2018 yılında Balıkesir 3. Asliye Hukuk Mahkemesi'nde başlayan dava dün de devam etti. İki çocuk babası Emre E., ilk duruşmada "Rahatsızlığımdan dolayı Balıkesir Atatürk Şehir Hastanesi'nden, '3 ay süre ayakta ve ağırlıkla nöbet tutması uygun değildir' yazılı hekim raporumun mevcut olmasına rağmen amirlerim tarafından çelik yelekli, tüfekli ve kule/kulübede ayakta nöbet tutturuldum. Hasta oğlumun yanına gönderilmedim" dedi. Polis memuru Emre E., amirleri tarafından kendisine uygulanan mobbing nedeniyle yargıda hakkını aradığını söyleyerek, "3 yıl önce Balıkesir Atatürk  Şehir Hastanesi'nde her iki bacağımda venöz yetersizlik kronik ve periferik ameliyat oldum. Her iki bacaktan olduğum kritik ameliyat sebebi ile kalp ve damar cerrahisi doktorunun tavsiyesiyle ayakta bulunmamam lazımdı. Raporumu, sıralı amirlerime İ. B. (Baş polis), A. A., (Koruma şube müdürü) ve S.D.'ye  (Personel şube müdürü) dilekçe ile verdim. Buna rağmen İ. B., bana 'Senin sağlık problemlerin beni bağlamaz, ben nerede görevlendirirsem orada görev yapacaksın, rapor seni ve doktorunu bağlar beni bağlamaz, tedavini nerede yaptırırsan yaptır' dedi. Oğlum rahatsızlığı nedeni ile yoğun bakımda yattı. Yıllık iznimden 5 gün kullanmak isteyip, oğlumun yanında olmak istedim. İzin verilmedi'' diye konuştu.
SUÇLAMALARI KABUL ETMEDİLER
Haklarında manevi tazminat davası açılan İ.B. ise duruşmada, "Benim hiçbir yetkim yoktur. Müdürümün verdiği talimatları yerine getirdim" dedi. A.A. da, "Kesinlikle Emre E.'ye mobbing uygulamadım.
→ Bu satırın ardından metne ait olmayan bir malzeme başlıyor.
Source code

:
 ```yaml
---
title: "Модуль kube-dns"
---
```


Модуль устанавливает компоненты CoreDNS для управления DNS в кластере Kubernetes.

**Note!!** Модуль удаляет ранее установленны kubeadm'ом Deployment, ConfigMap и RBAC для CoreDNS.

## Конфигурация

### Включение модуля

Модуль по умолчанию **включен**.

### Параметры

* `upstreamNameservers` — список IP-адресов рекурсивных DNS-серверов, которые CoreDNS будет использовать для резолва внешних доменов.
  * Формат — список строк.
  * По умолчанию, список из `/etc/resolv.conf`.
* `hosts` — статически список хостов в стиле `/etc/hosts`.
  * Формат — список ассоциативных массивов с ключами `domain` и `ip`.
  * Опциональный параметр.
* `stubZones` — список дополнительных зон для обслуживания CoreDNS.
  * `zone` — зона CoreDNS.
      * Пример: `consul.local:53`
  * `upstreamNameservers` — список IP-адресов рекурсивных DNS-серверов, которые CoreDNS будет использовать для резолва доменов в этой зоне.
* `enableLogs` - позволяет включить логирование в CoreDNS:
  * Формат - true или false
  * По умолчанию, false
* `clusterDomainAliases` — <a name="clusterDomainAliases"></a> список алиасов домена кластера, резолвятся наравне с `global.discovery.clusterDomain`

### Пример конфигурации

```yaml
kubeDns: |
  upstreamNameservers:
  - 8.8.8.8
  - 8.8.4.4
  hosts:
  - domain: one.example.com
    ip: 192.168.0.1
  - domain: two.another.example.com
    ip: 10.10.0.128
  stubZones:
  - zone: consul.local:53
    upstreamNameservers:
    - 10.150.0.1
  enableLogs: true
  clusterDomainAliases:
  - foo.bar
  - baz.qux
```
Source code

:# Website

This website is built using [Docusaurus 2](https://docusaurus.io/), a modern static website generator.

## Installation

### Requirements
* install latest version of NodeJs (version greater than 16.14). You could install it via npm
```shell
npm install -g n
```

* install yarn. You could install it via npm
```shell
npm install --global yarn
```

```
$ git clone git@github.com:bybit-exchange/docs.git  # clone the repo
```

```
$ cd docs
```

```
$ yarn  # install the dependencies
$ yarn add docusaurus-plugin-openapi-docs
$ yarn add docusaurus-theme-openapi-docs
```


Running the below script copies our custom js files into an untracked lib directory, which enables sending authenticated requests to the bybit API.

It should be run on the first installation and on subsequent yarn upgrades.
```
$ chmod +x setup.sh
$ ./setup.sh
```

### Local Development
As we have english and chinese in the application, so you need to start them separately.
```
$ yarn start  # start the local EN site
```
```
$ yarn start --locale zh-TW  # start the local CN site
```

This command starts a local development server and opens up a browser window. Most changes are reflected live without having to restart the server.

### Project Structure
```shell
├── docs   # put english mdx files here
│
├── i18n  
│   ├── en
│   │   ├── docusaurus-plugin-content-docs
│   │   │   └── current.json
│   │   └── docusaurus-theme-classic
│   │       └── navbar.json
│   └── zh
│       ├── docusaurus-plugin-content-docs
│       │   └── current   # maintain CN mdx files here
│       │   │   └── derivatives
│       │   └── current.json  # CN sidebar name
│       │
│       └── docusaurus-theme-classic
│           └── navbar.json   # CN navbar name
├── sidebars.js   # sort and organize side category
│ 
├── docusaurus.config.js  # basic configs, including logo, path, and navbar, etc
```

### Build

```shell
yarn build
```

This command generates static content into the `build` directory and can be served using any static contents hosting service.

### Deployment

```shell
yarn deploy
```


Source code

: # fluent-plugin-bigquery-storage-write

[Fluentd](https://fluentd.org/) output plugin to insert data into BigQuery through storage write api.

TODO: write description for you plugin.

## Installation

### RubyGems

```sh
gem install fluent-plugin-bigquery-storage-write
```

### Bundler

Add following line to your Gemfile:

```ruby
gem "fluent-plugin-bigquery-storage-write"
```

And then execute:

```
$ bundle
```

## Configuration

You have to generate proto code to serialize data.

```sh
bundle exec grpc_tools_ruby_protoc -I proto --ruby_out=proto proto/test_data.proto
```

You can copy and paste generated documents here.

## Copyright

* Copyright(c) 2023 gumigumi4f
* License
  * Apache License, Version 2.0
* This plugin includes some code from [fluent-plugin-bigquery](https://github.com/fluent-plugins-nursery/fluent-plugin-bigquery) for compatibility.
Üzerime atılan suçlamaları kabul etmiyorum" savunmasını yaptı. Emre E.'nin avukatı Fırat Karayaka ise, ''Bu yargılama safhasını sonuna kadar takip edeceğiz. Müvekkilimizin uğradığı mobbing dolayısıyla yaşadığı sıkıntıların giderilmesi için hukuk mücadelesi başlattık'' dedi. 
'HAYALİMDEKİ MESLEĞİMİ YAPIYORUM'
Öte yandan, görevini şu an Kırşehir Kaman İlçe Emniyet Müdürlüğü'nde yürütmekte olan Emre E., ''Hayalimdeki mesleğimi yapıyorum ve çok seviyorum. Şu anda bulunduğum şubede nöbetimi tutuyorum. O yıllarda rahatsızlığımdan dolayı bana amirlerim tarafından mobbing uygulandı. Hatta, ilk raporumdan sonra tuttuğum nöbet sırasında yeniden fenalaştım ve ameliyat olmak zorunda kaldım. Adaletin tecelli edeceğine inanıyorum" ifadelerini kullandı.
Bandırma 3. Asliye Hukuk Mahkemesi'ndeki duruşma ertelenirken, haziran ayında karar verileceği öğrenildi.